DAY 1:  A motley and fresh faced group of land lubbers arrived to our majestic sea taxi around midday. Much excitement and many nerves were felt as we gazed upon the lovely Tenacious, our home for better or worse during the next 21 days of voyaging. Hands are shaken and names are given, which most of us promptly forget; fortunately our crew are prepared with name tags!

Bunks are found, bags are stowed, and then the intrepid adventurers awkwardly navigate the lower corridors to the main mess for crew introductions and the oh-so-necessary safety lectures, made enjoyable thanks to the wonderful Fliss. Evacuation procedures are practiced before dinner is served, and then we are free for the evening.

The Tenacious gleams brightly against the night sky, a beacon of adventure; Melbourne sparkles distantly across the water. Tomorrow our voyage to Tasmania begins, with fair winds ahead (we hope!).


DAY 2: Salty sea dogs are all cheerfully awoken at 0620 and stumble on deck as quickly as possible for the setting of the engines. There is not a scrap of wind available, so today we make our way out of Port Phillip Bay under modern means. The sun is shining and the sea is clear; perfect conditions for our introduction to climbing. Up the fore and main mast we scuttled, packing onto the first platform like penguins. Then we daringly leap (inch) onto the lower topsail yard, shimmying across with bellies squashed firmly against the folded sails, alternating between feelings of triumph and terror.

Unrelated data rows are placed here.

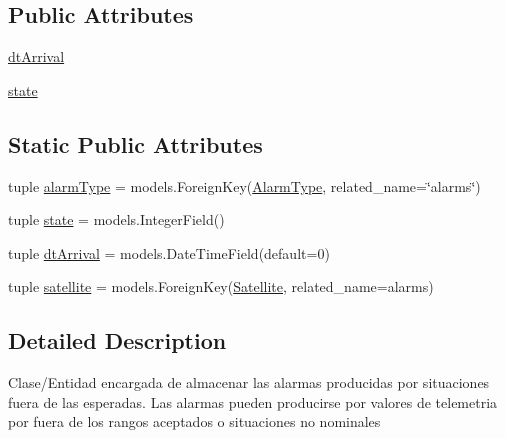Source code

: \subsection*{Public Attributes}
\begin{DoxyCompactItemize}
\item 
\hyperlink{class_ground_segment_1_1models_1_1_alarm_1_1_alarm_1_1_alarm_aa22cb77ce71da33580d369eed7306091}{dt\+Arrival}
\item 
\hyperlink{class_ground_segment_1_1models_1_1_alarm_1_1_alarm_1_1_alarm_a485c4c559bb998a413e46817a9930b40}{state}
\end{DoxyCompactItemize}
\subsection*{Static Public Attributes}
\begin{DoxyCompactItemize}
\item 
tuple \hyperlink{class_ground_segment_1_1models_1_1_alarm_1_1_alarm_1_1_alarm_af5f6eb07782af5a907880d9120c1bca4}{alarm\+Type} = models.\+Foreign\+Key(\hyperlink{class_ground_segment_1_1models_1_1_alarm_1_1_alarm_type_1_1_alarm_type}{Alarm\+Type}, related\+\_\+name=\char`\"{}alarms\char`\"{})
\item 
tuple \hyperlink{class_ground_segment_1_1models_1_1_alarm_1_1_alarm_1_1_alarm_a567e2e2aa9906455d4678df229dac10c}{state} = models.\+Integer\+Field()
\item 
tuple \hyperlink{class_ground_segment_1_1models_1_1_alarm_1_1_alarm_1_1_alarm_a020cb3f0f8923b094ba710029d0dd433}{dt\+Arrival} = models.\+Date\+Time\+Field(default=0)
\item 
tuple \hyperlink{class_ground_segment_1_1models_1_1_alarm_1_1_alarm_1_1_alarm_a605cb206ae2e10d3a552d9dd47f5ba58}{satellite} = models.\+Foreign\+Key(\hyperlink{class_ground_segment_1_1models_1_1_satellite_1_1_satellite}{Satellite}, related\+\_\+name=\textquotesingle{}alarms\textquotesingle{})
\end{DoxyCompactItemize}


\subsection{Detailed Description}
\begin{DoxyVerb}Clase/Entidad encargada de almacenar las alarmas producidas por situaciones fuera de las esperadas.
Las alarmas pueden producirse por valores de telemetria por fuera de los rangos aceptados o situaciones no nominales    
\end{DoxyVerb}
 

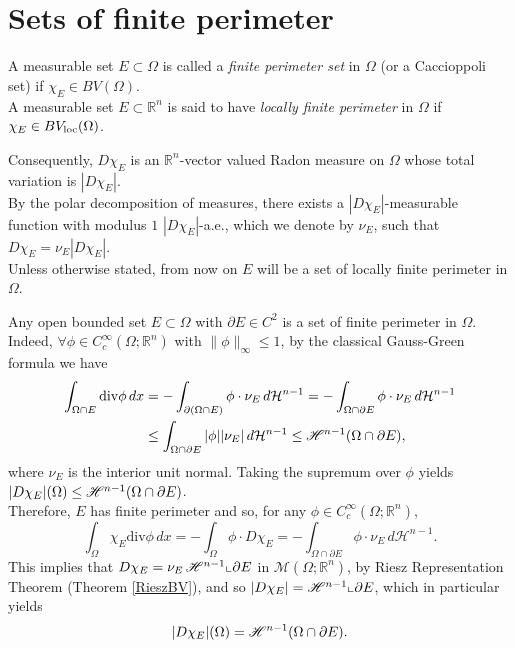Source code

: \section{Sets of finite perimeter}

\begin{definition} A measurable set $E \subset \Omega$ is called a {\em finite perimeter set} in $\Omega$ (or a Caccioppoli set) if $\chi_{E} \in BV(\Omega)$.
\\
A measurable set $E \subset \mathbb{R}^{n}$ is said to have {\em locally finite perimeter} in $\Omega$ if $\chi_{E} \in BV_{\rm loc}(\Omega)$.
\end{definition}

Consequently, $D\chi_{E}$ is an $\mathbb{R}^{n}$-vector valued Radon measure on $\Omega$ whose total variation is $|D\chi_{E}|$.
\\
By the polar decomposition of measures, there exists a $|D\chi_{E}|$-measurable function with modulus $1$ $|D\chi_{E}|$-a.e., which we denote by $\nu_{E}$, such that $D\chi_{E} = \nu_{E} |D\chi_{E}|$.
\\
Unless otherwise stated, from now on $E$ will be a set of locally finite perimeter in $\Omega$.

\begin{example} Any open bounded set $E \subset \Omega$ with $\partial E \in C^{2}$ is a set of finite perimeter in $\Omega$.
\\ 
Indeed, $\forall \phi \in C_{c}^{\infty}(\Omega; \mathbb{R}^{n})$ with $\|\phi\|_{\infty} \le 1$, by the classical Gauss-Green formula we have
\begin{align*} \int_{\Omega \cap E} \mathrm{div} \phi \, dx & = - \int_{\partial(\Omega \cap E)} \phi \cdot \nu_{E} \, d\mathcal{H}^{n - 1}  = - \int_{\Omega \cap \partial E} \phi \cdot \nu_{E} \, d\mathcal{H}^{n - 1} \\
& \le \int_{\Omega \cap \partial E} |\phi| |\nu_{E}| \, d\mathcal{H}^{n - 1} \le \mathscr{H}^{n - 1}(\Omega \cap \partial E), 
\end{align*}
where $\nu_{E}$ is the interior unit normal. Taking the supremum over $\phi$ yields $|D \chi_{E}|(\Omega) \le \mathscr{H}^{n - 1}(\Omega \cap \partial E)$.
\\
Therefore, $E$ has finite perimeter and so, for any $\phi \in C^{\infty}_{c}(\Omega; \mathbb{R}^{n})$,
\[ \int_{\Omega} \chi_{E} \mathrm{div} \phi \, dx = - \int_{\Omega} \phi \cdot D \chi_{E} = - \int_{\Omega \cap \partial E} \phi \cdot \nu_{E} \, d\mathcal{H}^{n - 1}. \] 
This implies that $D \chi_{E} = \nu_{E} \, \mathscr{H}^{n - 1} \llcorner \partial E$ in $\mathcal{M}(\Omega; \mathbb{R}^{n})$, by Riesz Representation Theorem (Theorem \ref{RieszBV}), and so $|D \chi_{E}| = \mathscr{H}^{n - 1} \llcorner \partial E$, which in particular yields
\begin{equation} \label{Esmooth} |D \chi_{E}|(\Omega) = \mathscr{H}^{n - 1} (\Omega \cap \partial E). \end{equation}
\end{example}

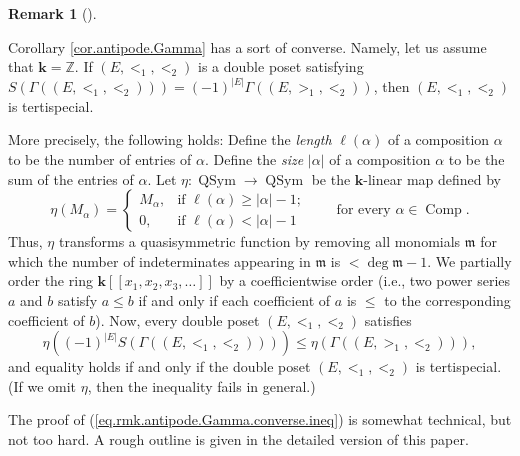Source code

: \documentclass[numbers=enddot,12pt,final,onecolumn,notitlepage,abstracton]{scrartcl}
\theoremstyle{definition}
\newtheorem{remk}[theo]{Remark}
\newenvironment{remark}[1][]
{\begin{remk}[#1]\begin{leftbar}}
{\end{leftbar}\end{remk}}
\newenvironment{vershort}{}{}
\newcommand{\kk}{{\mathbf{k}}}
\newcommand{\Comp}{{\operatorname{Comp}}}
\newcommand{\QSym}{{\operatorname{QSym}}}
\newcommand{\ZZ}{{\mathbb{Z}}}
\begin{document}
\begin{remark}
\label{rmk.antipode.Gamma.converse}
Corollary \ref{cor.antipode.Gamma} has a
sort of converse. Namely, let us assume that $\kk = \ZZ$. If
$\left(  E,<_{1},<_{2}\right)  $ is a double poset satisfying $S\left(
\Gamma\left(  \left(  E,<_{1},<_{2}\right)  \right)  \right)  =\left(
-1\right)  ^{\left\vert E\right\vert }\Gamma\left(  \left(  E,>_{1}%
,<_{2}\right)  \right)  $, then $\left(  E,<_{1},<_{2}\right)  $ is tertispecial.

More precisely, the following holds: Define the \textit{length} $\ell\left(
\alpha\right)  $ of a composition $\alpha$ to be the number of entries of
$\alpha$. Define the \textit{size} $\left\vert \alpha\right\vert $ of a
composition $\alpha$ to be the sum of the entries of $\alpha$. Let
$\eta : \QSym \to \QSym$ be the $\kk$-linear map defined by
\[
\eta \left( M_{\alpha} \right)
=
\begin{cases}
M_{\alpha}, & \text{if }\ell\left(  \alpha\right)  \geq\left\vert
\alpha\right\vert -1;\\
0, & \text{if }\ell\left(  \alpha\right)  <\left\vert \alpha\right\vert -1
\end{cases}
\qquad \text{for every } \alpha \in \Comp .
\]
Thus, $\eta$ transforms a quasisymmetric function by removing all monomials
$\mathfrak{m}$ for which the number of indeterminates appearing in
$\mathfrak{m}$ is $<\deg\mathfrak{m}-1$. We partially order the ring
$\kk \left[  \left[ x_1, x_2, x_3, \ldots \right]  \right]  $
by a coefficientwise
order (i.e., two power series $a$ and $b$ satisfy $a\leq b$ if and only if
each coefficient of $a$ is $\leq$ to the corresponding coefficient of $b$).
Now, every double poset $\left(  E,<_{1},<_{2}\right)  $ satisfies
\begin{equation}
\eta\left(  \left(  -1\right)  ^{\left\vert E\right\vert }S\left(
\Gamma\left(  \left(  E,<_{1},<_{2}\right)  \right)  \right)  \right)
\leq\eta\left(  \Gamma\left(  \left(  E,>_{1},<_{2}\right)  \right)  \right)
,\label{eq.rmk.antipode.Gamma.converse.ineq}
\end{equation}
and equality holds if and only if the double poset
$\left( E, <_{1}, <_{2} \right)  $ is tertispecial.
(If we omit $\eta$, then the inequality fails in general.)

\begin{vershort}
The proof of (\ref{eq.rmk.antipode.Gamma.converse.ineq}) is somewhat
technical, but not too hard. A rough outline is given in the detailed
version of this paper.
\end{vershort}


\end{remark}
\end{document}

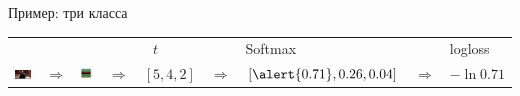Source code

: \documentclass[notes,12pt, aspectratio=169]{beamer}
\begin{document}
\begin{frame}{Пример: три класса}
\begin{tabular}{m{2.5cm} m{0.35cm} m{1.8cm} m{0.35cm} m{1cm} m{0.35cm} m{2.7cm} m{0.5cm} m{1.5cm}}

& & & &  {\large  $\mbox{ }t$ } &  &  {\large \hspace{5pt} Softmax} &  &  {\large  logloss} \\
\includegraphics[scale=0.2]{tab_cat.png} & {\Large $\Rightarrow$} & \includegraphics[scale=0.2]{tab_nn.png}  &  {\Large $\Rightarrow$} &  $[5, 4, 2]$ &  {\Large $\Rightarrow$} &  $[\alert{0.71}, 0.26, 0.04]$ & {\Large $\Rightarrow$}  & $-\ln 0.71$\\


\end{tabular}
\end{frame}
\end{document}
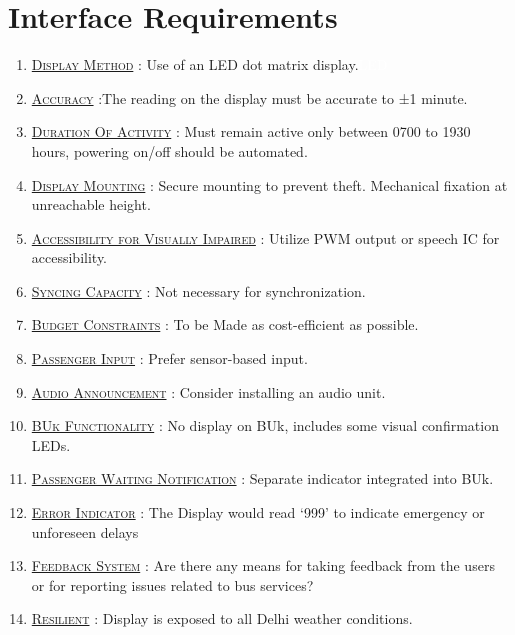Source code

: \section{Interface Requirements}

\begin{enumerate}
    \item {}\underline{\textsc{Display Method}} : Use of an \gls{LED dot matrix display}.{\tiny \textcolor{white}{\ac{LED}}}

    \item \underline{\textsc{Accuracy}} :The reading on the display must be accurate to ±1 minute.

    \item \underline{\textsc{Duration Of Activity}} : Must remain active only between 0700 to 1930 hours, powering on/off should be automated.

    \item {}\underline{\textsc{Display Mounting}} : Secure mounting to prevent theft. Mechanical fixation at unreachable height.

    \item \underline{\textsc{Accessibility for Visually Impaired}} :  Utilize \ac{PWM} output or speech IC for accessibility.

    \item {}\underline{\textsc{Syncing Capacity}} : Not necessary for synchronization.

    \item {}\underline{\textsc{Budget Constraints}} : To be Made as cost-efficient as possible.

    \item {}\underline{\textsc{Passenger Input}} : Prefer sensor-based input.

    \item \underline{\textsc{Audio Announcement}} : Consider installing an \gls{audio unit}.

    \item {}\underline{\textsc{\ac{BUk} Functionality}} : No display on \ac{BUk}, includes some visual confirmation LEDs.

    \item \underline{\textsc{Passenger Waiting Notification}} : Separate indicator integrated into BUk.

    \item {}\underline{\textsc{Error Indicator}} : The Display would read ‘999’ to indicate emergency or unforeseen delays

    \item \underline{\textsc{Feedback System}} : Are there any means for taking feedback from the users or for reporting issues related to bus services?

    \item \underline{\textsc{Resilient}} : Display is exposed to all Delhi weather conditions.

\end{enumerate}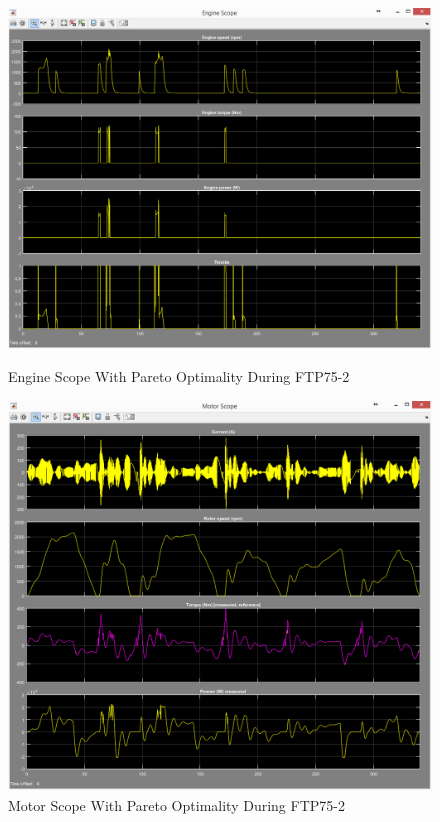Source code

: \begin{figure}[hp]
\centering
\includegraphics[scale=0.465]{figures/Pareto/FTP75-2/engine03Juli}
\caption{Engine Scope With Pareto Optimality During FTP75-2}
\label{fig:epo2}
\includegraphics[scale=0.495]{figures/Pareto/FTP75-2/motor03Juli}
\caption{Motor Scope With Pareto Optimality During FTP75-2}
\label{fig:mpo2}
\end{figure}

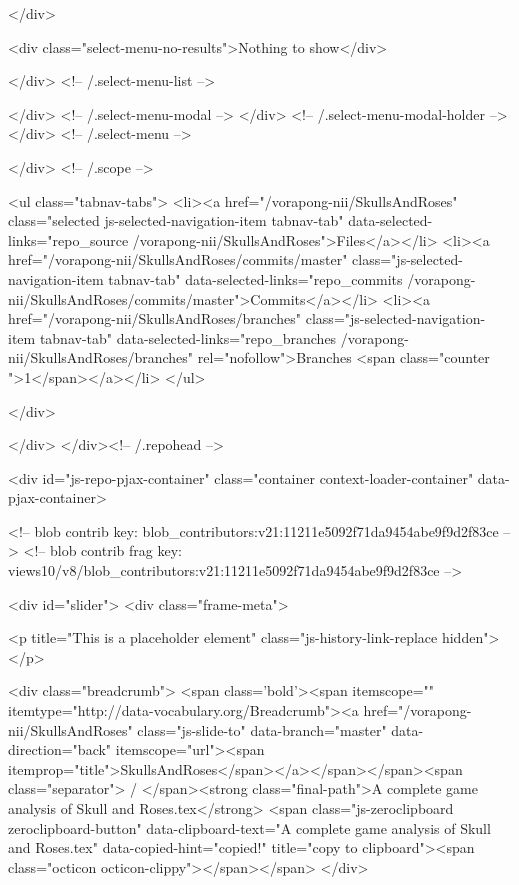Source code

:             </div>

            <div class="select-menu-no-results">Nothing to show</div>

          </div> <!-- /.select-menu-list -->

        </div> <!-- /.select-menu-modal -->
      </div> <!-- /.select-menu-modal-holder -->
    </div> <!-- /.select-menu -->

  </div> <!-- /.scope -->

  <ul class="tabnav-tabs">
    <li><a href="/vorapong-nii/SkullsAndRoses" class="selected js-selected-navigation-item tabnav-tab" data-selected-links="repo_source /vorapong-nii/SkullsAndRoses">Files</a></li>
    <li><a href="/vorapong-nii/SkullsAndRoses/commits/master" class="js-selected-navigation-item tabnav-tab" data-selected-links="repo_commits /vorapong-nii/SkullsAndRoses/commits/master">Commits</a></li>
    <li><a href="/vorapong-nii/SkullsAndRoses/branches" class="js-selected-navigation-item tabnav-tab" data-selected-links="repo_branches /vorapong-nii/SkullsAndRoses/branches" rel="nofollow">Branches <span class="counter ">1</span></a></li>
  </ul>

</div>

  
  
  


            
          </div>
        </div><!-- /.repohead -->

        <div id="js-repo-pjax-container" class="container context-loader-container" data-pjax-container>
          


<!-- blob contrib key: blob_contributors:v21:11211e5092f71da9454abe9f9d2f83ce -->
<!-- blob contrib frag key: views10/v8/blob_contributors:v21:11211e5092f71da9454abe9f9d2f83ce -->


<div id="slider">
    <div class="frame-meta">

      <p title="This is a placeholder element" class="js-history-link-replace hidden"></p>

        <div class="breadcrumb">
          <span class='bold'><span itemscope="" itemtype="http://data-vocabulary.org/Breadcrumb"><a href="/vorapong-nii/SkullsAndRoses" class="js-slide-to" data-branch="master" data-direction="back" itemscope="url"><span itemprop="title">SkullsAndRoses</span></a></span></span><span class="separator"> / </span><strong class="final-path">A complete game analysis of Skull and Roses.tex</strong> <span class="js-zeroclipboard zeroclipboard-button" data-clipboard-text="A complete game analysis of Skull and Roses.tex" data-copied-hint="copied!" title="copy to clipboard"><span class="octicon octicon-clippy"></span></span>
        </div>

Afternoon sees us learning some sail theory on bracing, hauling and easing on ropes, and the general handling of lines. The watches team together to practice some bracing manoeuvres from port to starboard and back again.

Lo! A cry of dolphins is heard from the bow! A swarm of voyagers gallop carefully up to the ship’s front and lean precariously over edges to watch dolphins racing in from all directions. They dance in the bow waves of Tenacious, chattering and singing to each other merrily, generally porpoising about the ship.

The swell has swelled slightly, enough to send our ship plunging in and out of the sea. A few stoic individuals make their way to the handrails and look greenly out at the horizon. Sea sickness has made its presence known…

Another fine dinner (for those that show up to eat it) and the watches settle down for our first rotation at sea. The moon and stars gild the ship silver and the soft crash of the waves sends those of us in our bunks fast to sleep.


DAY 3: A few queasy faces arrive to breakfast this morning but for the most part the crew are chipper and ready to greet another calm and sunny day. At last we are able to turn off the engines and move ourselves along purely through wind power! We manage to set the outer jib, inner-jib, fore-course, fore upper topsail, main lower sail, main upper topsail, mizzen mast staysail and the main mast staysail. If you feel overwhelmed by all these nautical terms, rest easy in the knowledge that we intrepid adventurers have clearly mastered it all (this writer definitely did not ask for help on naming sails).

Our evening is fairly relaxed. A few explorers climb to the top of our masts, a few gather below decks to craft magnificent pipe cleaner crowns, and a few sleep soundly in their bunks! Tonight the action begins, for we are to attempt our first “wearing” of the ship for our approach into Burnie.

Wish us luck!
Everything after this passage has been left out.